A doctor caught drink-driving has been criticised by a judge for fighting conviction for nearly 10 months.

Former Tauranga doctor Lisa Catherine Edwards, 40, was convicted in the Tauranga District Court for driving with a breath alcohol reading of 875mcg of alcohol per litre of breath, more than twice the legal limit.

She had denied the July 2010 charges initially, pleading not guilty and challenging the validity of the prosecution's evidence, claiming the arresting officer had breached the Bill of Rights and not carried out the necessary legal steps in her arrest.

At sentencing last week, her lawyer asked for a discharge without conviction and asked why there was so much focus on the case.

Bill Nabney said a conviction would affect his client's career prospects overseas.

"Why is there so much media attention on a female professional trying to do well when there does not seem to be for her male counterparts?"

Judge Louis Bidois quickly responded: "Because she's fighting it.

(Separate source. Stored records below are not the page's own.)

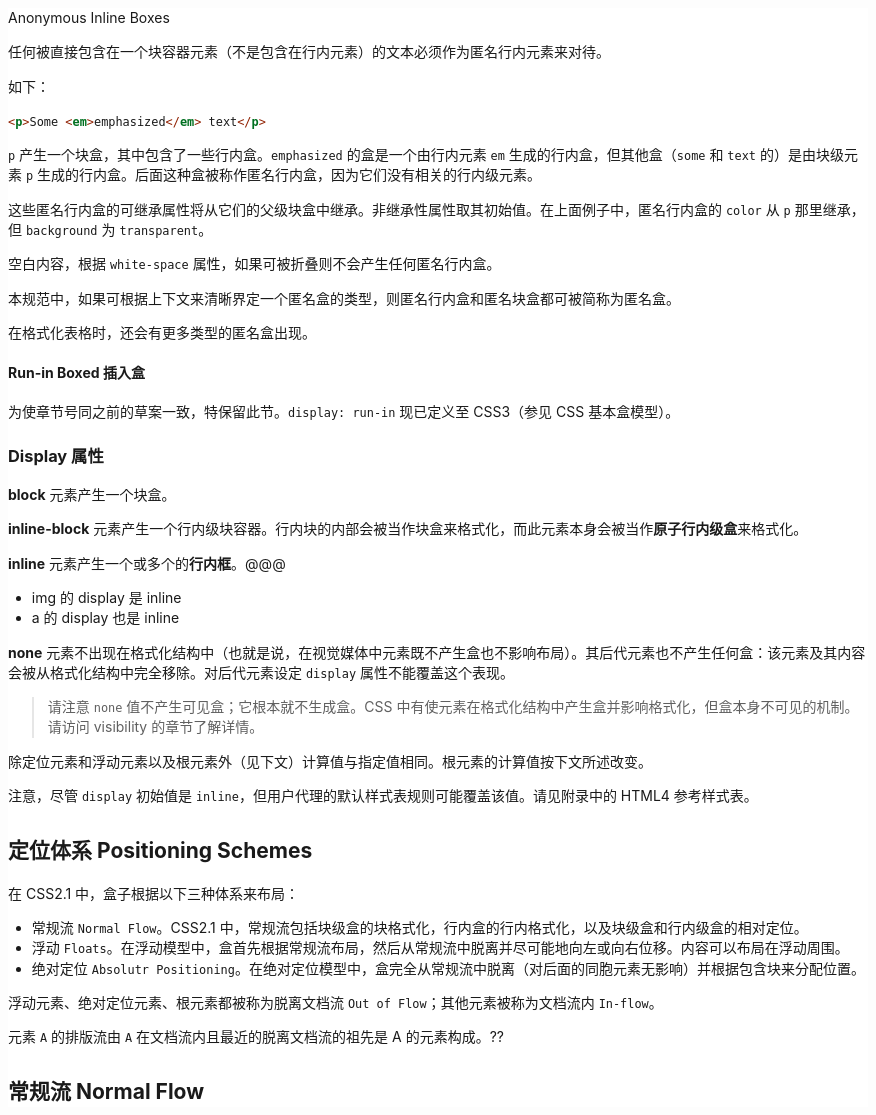 Anonymous Inline Boxes

任何被直接包含在一个块容器元素（不是包含在行内元素）的文本必须作为匿名行内元素来对待。

如下：

```html
<p>Some <em>emphasized</em> text</p>
```

`p` 产生一个块盒，其中包含了一些行内盒。` emphasized ` 的盒是一个由行内元素 ` em ` 生成的行内盒，但其他盒（`some` 和 ` text ` 的）是由块级元素 ` p ` 生成的行内盒。后面这种盒被称作匿名行内盒，因为它们没有相关的行内级元素。

这些匿名行内盒的可继承属性将从它们的父级块盒中继承。非继承性属性取其初始值。在上面例子中，匿名行内盒的 `color` 从 ` p ` 那里继承，但 ` background ` 为 ` transparent `。

空白内容，根据 ` white-space ` 属性，如果可被折叠则不会产生任何匿名行内盒。

本规范中，如果可根据上下文来清晰界定一个匿名盒的类型，则匿名行内盒和匿名块盒都可被简称为匿名盒。

在格式化表格时，还会有更多类型的匿名盒出现。

#### Run-in Boxed 插入盒

为使章节号同之前的草案一致，特保留此节。` display: run-in ` 现已定义至 CSS3（参见 CSS 基本盒模型）。

### Display 属性

**block** 元素产生一个块盒。

**inline-block** 元素产生一个行内级块容器。行内块的内部会被当作块盒来格式化，而此元素本身会被当作**原子行内级盒**来格式化。

**inline** 元素产生一个或多个的**行内框**。@@@

- img 的 display 是 inline
- a 的 display 也是 inline

**none** 元素不出现在格式化结构中（也就是说，在视觉媒体中元素既不产生盒也不影响布局）。其后代元素也不产生任何盒：该元素及其内容会被从格式化结构中完全移除。对后代元素设定 ` display ` 属性不能覆盖这个表现。

> 请注意 ` none ` 值不产生可见盒；它根本就不生成盒。CSS 中有使元素在格式化结构中产生盒并影响格式化，但盒本身不可见的机制。请访问 visibility 的章节了解详情。

除定位元素和浮动元素以及根元素外（见下文）计算值与指定值相同。根元素的计算值按下文所述改变。

注意，尽管 ` display ` 初始值是 ` inline `，但用户代理的默认样式表规则可能覆盖该值。请见附录中的 HTML4 参考样式表。

## 定位体系 Positioning Schemes

在 CSS2.1 中，盒子根据以下三种体系来布局：

- 常规流 ` Normal Flow `。CSS2.1 中，常规流包括块级盒的块格式化，行内盒的行内格式化，以及块级盒和行内级盒的相对定位。
- 浮动 ` Floats `。在浮动模型中，盒首先根据常规流布局，然后从常规流中脱离并尽可能地向左或向右位移。内容可以布局在浮动周围。
- 绝对定位 ` Absolutr Positioning `。在绝对定位模型中，盒完全从常规流中脱离（对后面的同胞元素无影响）并根据包含块来分配位置。

浮动元素、绝对定位元素、根元素都被称为脱离文档流 ` Out of Flow `；其他元素被称为文档流内 ` In-flow `。

元素 ` A ` 的排版流由 ` A ` 在文档流内且最近的脱离文档流的祖先是 A 的元素构成。??

## 常规流 Normal Flow
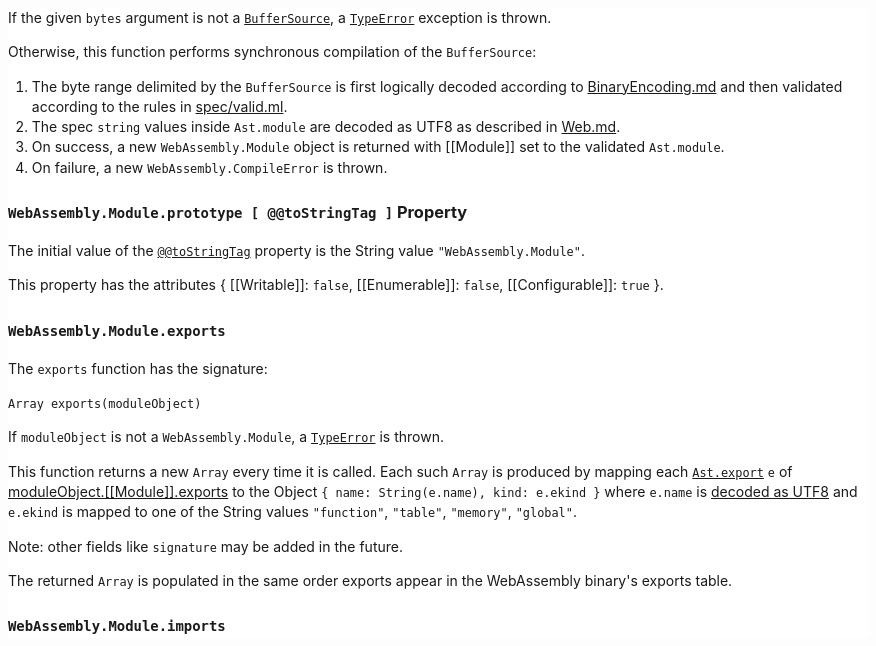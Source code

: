 If the given `bytes` argument is not a
[`BufferSource`](https://heycam.github.io/webidl/#common-BufferSource),
a [`TypeError`](https://tc39.github.io/ecma262/#sec-native-error-types-used-in-this-standard-typeerror)
exception is thrown.

Otherwise, this function performs synchronous compilation of the `BufferSource`:

1. The byte range delimited by the `BufferSource` is first logically decoded 
   according to [BinaryEncoding.md](BinaryEncoding.md) and then validated
   according to the rules in [spec/valid.ml](https://github.com/WebAssembly/spec/blob/master/interpreter/spec/valid.ml#L415).
1. The spec `string` values inside `Ast.module` are decoded as UTF8 as described in 
   [Web.md](Web.md#names).
1. On success, a new `WebAssembly.Module` object is returned with [[Module]] set to
   the validated `Ast.module`.
1. On failure, a new `WebAssembly.CompileError` is thrown.

### `WebAssembly.Module.prototype [ @@toStringTag ]` Property

The initial value of the [`@@toStringTag`](https://tc39.github.io/ecma262/#sec-well-known-symbols)
property is the String value `"WebAssembly.Module"`.

This property has the attributes { [[Writable]]: `false`, [[Enumerable]]: `false`, [[Configurable]]: `true` }.

### `WebAssembly.Module.exports`

The `exports` function has the signature:

```
Array exports(moduleObject)
```

If `moduleObject` is not a `WebAssembly.Module`, a [`TypeError`](https://tc39.github.io/ecma262/#sec-native-error-types-used-in-this-standard-typeerror)
is thrown.

This function returns a new `Array` every time it is called. Each such `Array` is produced by mapping each
[`Ast.export`](https://github.com/WebAssembly/spec/blob/master/interpreter/spec/ast.ml#L152)
`e` of [moduleObject.[[Module]].exports](https://github.com/WebAssembly/spec/blob/master/interpreter/spec/ast.ml#L187)
to the Object `{ name: String(e.name), kind: e.ekind }` where `e.name` is [decoded as UTF8](Web.md#names)
and `e.ekind` is mapped to one of the String values `"function"`, `"table"`, `"memory"`, `"global"`.

Note: other fields like `signature` may be added in the future.

The returned `Array` is populated in the same order exports appear in the WebAssembly binary's exports table.

### `WebAssembly.Module.imports`


[future general]: FutureFeatures.md
[future streaming]: FutureFeatures.md#streaming-compilation
[future types]: FutureFeatures.md#more-table-operators-and-types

If she just fronted up and said 'I made a stupid mistake' then we can all deal with it. You can't complain about media attention because that's what drives half of it, whereas it could have all been over in a day."

Police prosecutor David Pawson argued the court had to display consistency. "Every day people come through the Tauranga District Court and many courts across New Zealand. It's a conveyor belt of EBAs [excess breath alcohol] - from the kiwifruit picker from Te Puke to storemen and freezing workers," Pawson said.

"Whoever you are you have to face conviction. They get convicted every day and lose their jobs. Is this a doctor who is getting diversion because she can afford counsel?

"It's a bit of a Campese sidestep for her to get away with a discharge without conviction."

Judge Bidois said that Edwards, as a doctor, should have known a drink-driving conviction would affect her career in the same way a truck driver should know it would affect theirs.

Edwards appeared shocked when he declined her a discharge. She was fined $900 plus court costs.

Edwards had until March been a senior union negotiator and vice-president for the New Zealand Resident Doctors Association. She did not stand for re-election.

The arresting officer was found to have done everything by the book.